----- Record excerpts -----
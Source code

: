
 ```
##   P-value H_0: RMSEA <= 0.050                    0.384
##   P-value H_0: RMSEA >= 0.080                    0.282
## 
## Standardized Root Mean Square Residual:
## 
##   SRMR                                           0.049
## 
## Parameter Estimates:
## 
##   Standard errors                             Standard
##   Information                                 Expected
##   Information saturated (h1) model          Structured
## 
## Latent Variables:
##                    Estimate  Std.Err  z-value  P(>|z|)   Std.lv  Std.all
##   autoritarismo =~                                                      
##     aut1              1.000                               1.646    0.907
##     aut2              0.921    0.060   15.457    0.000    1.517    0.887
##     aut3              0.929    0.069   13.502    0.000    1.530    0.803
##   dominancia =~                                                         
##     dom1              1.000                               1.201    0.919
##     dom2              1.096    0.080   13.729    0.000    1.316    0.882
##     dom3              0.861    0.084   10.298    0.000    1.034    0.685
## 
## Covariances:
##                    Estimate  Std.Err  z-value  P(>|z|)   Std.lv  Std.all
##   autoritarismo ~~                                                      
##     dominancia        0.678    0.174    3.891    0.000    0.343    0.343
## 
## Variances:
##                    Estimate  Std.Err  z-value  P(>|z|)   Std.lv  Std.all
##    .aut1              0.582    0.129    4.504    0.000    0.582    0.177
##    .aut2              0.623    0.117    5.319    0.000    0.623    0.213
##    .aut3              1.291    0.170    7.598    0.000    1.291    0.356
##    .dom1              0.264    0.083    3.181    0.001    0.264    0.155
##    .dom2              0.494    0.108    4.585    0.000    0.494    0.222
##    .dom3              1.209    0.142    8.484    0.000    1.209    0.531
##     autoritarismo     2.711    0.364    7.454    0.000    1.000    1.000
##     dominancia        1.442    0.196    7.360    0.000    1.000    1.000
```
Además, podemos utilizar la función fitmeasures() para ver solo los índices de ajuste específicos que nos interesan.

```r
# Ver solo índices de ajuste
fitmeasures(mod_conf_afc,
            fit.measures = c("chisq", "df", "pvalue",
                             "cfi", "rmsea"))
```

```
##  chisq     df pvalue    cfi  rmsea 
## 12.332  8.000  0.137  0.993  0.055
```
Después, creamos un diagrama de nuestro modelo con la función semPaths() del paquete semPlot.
-----
For each line in the data above that contains the string "función", extract the line.

__Exercise solution__
Además, podemos utilizar la función fitmeasures() para ver solo los índices de ajuste específicos que nos interesan.
Después, creamos un diagrama de nuestro modelo con la función semPaths() del paquete semPlot.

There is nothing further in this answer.